**Work request**
Going through the records that follow, please count the lines with "vector" in them and give only the count.

Saved entries:

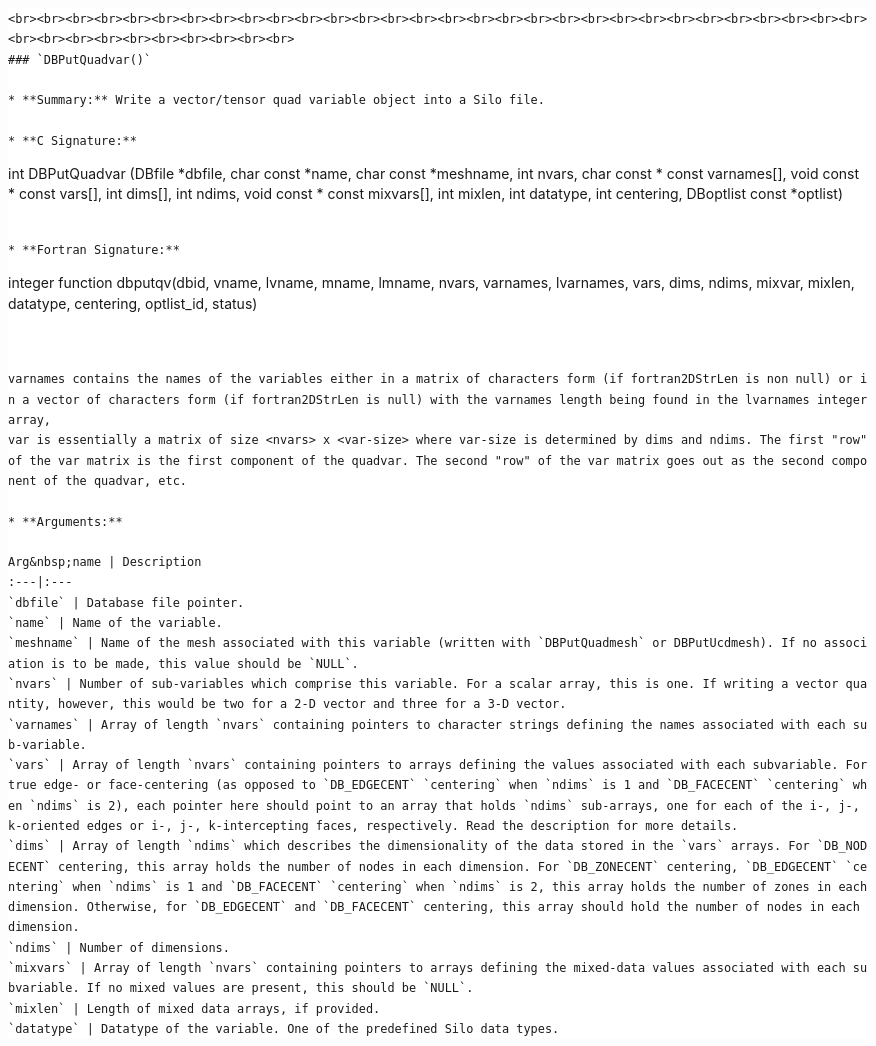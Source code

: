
   ```
<br><br><br><br><br><br><br><br><br><br><br><br><br><br><br><br><br><br><br><br><br><br><br><br><br><br><br><br><br><br><br><br><br><br><br><br><br><br><br><br>
### `DBPutQuadvar()`

* **Summary:** Write a vector/tensor quad variable object into a Silo file.

* **C Signature:**

  ```
  int DBPutQuadvar (DBfile *dbfile, char const *name,
      char const *meshname, int nvars,
      char const * const varnames[], void const * const vars[],
      int dims[], int ndims, void const * const mixvars[],
      int mixlen, int datatype, int centering,
      DBoptlist const *optlist)
  ```

* **Fortran Signature:**

  ```
  integer function dbputqv(dbid, vname, lvname, mname,
     lmname, nvars, varnames, lvarnames, vars, dims,
     ndims, mixvar, mixlen, datatype, centering, optlist_id,
     status)
  ```

  
  varnames contains the names of the variables either in a matrix of characters form (if fortran2DStrLen is non null) or in a vector of characters form (if fortran2DStrLen is null) with the varnames length being found in the lvarnames integer array,
  var is essentially a matrix of size <nvars> x <var-size> where var-size is determined by dims and ndims. The first "row" of the var matrix is the first component of the quadvar. The second "row" of the var matrix goes out as the second component of the quadvar, etc.

* **Arguments:**

  Arg&nbsp;name | Description
  :---|:---
  `dbfile` | Database file pointer.
  `name` | Name of the variable.
  `meshname` | Name of the mesh associated with this variable (written with `DBPutQuadmesh` or DBPutUcdmesh). If no association is to be made, this value should be `NULL`.
  `nvars` | Number of sub-variables which comprise this variable. For a scalar array, this is one. If writing a vector quantity, however, this would be two for a 2-D vector and three for a 3-D vector.
  `varnames` | Array of length `nvars` containing pointers to character strings defining the names associated with each sub-variable.
  `vars` | Array of length `nvars` containing pointers to arrays defining the values associated with each subvariable. For true edge- or face-centering (as opposed to `DB_EDGECENT` `centering` when `ndims` is 1 and `DB_FACECENT` `centering` when `ndims` is 2), each pointer here should point to an array that holds `ndims` sub-arrays, one for each of the i-, j-, k-oriented edges or i-, j-, k-intercepting faces, respectively. Read the description for more details.
  `dims` | Array of length `ndims` which describes the dimensionality of the data stored in the `vars` arrays. For `DB_NODECENT` centering, this array holds the number of nodes in each dimension. For `DB_ZONECENT` centering, `DB_EDGECENT` `centering` when `ndims` is 1 and `DB_FACECENT` `centering` when `ndims` is 2, this array holds the number of zones in each dimension. Otherwise, for `DB_EDGECENT` and `DB_FACECENT` centering, this array should hold the number of nodes in each dimension.
  `ndims` | Number of dimensions.
  `mixvars` | Array of length `nvars` containing pointers to arrays defining the mixed-data values associated with each subvariable. If no mixed values are present, this should be `NULL`.
  `mixlen` | Length of mixed data arrays, if provided.
  `datatype` | Datatype of the variable. One of the predefined Silo data types.
  ```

**Exercise response**
3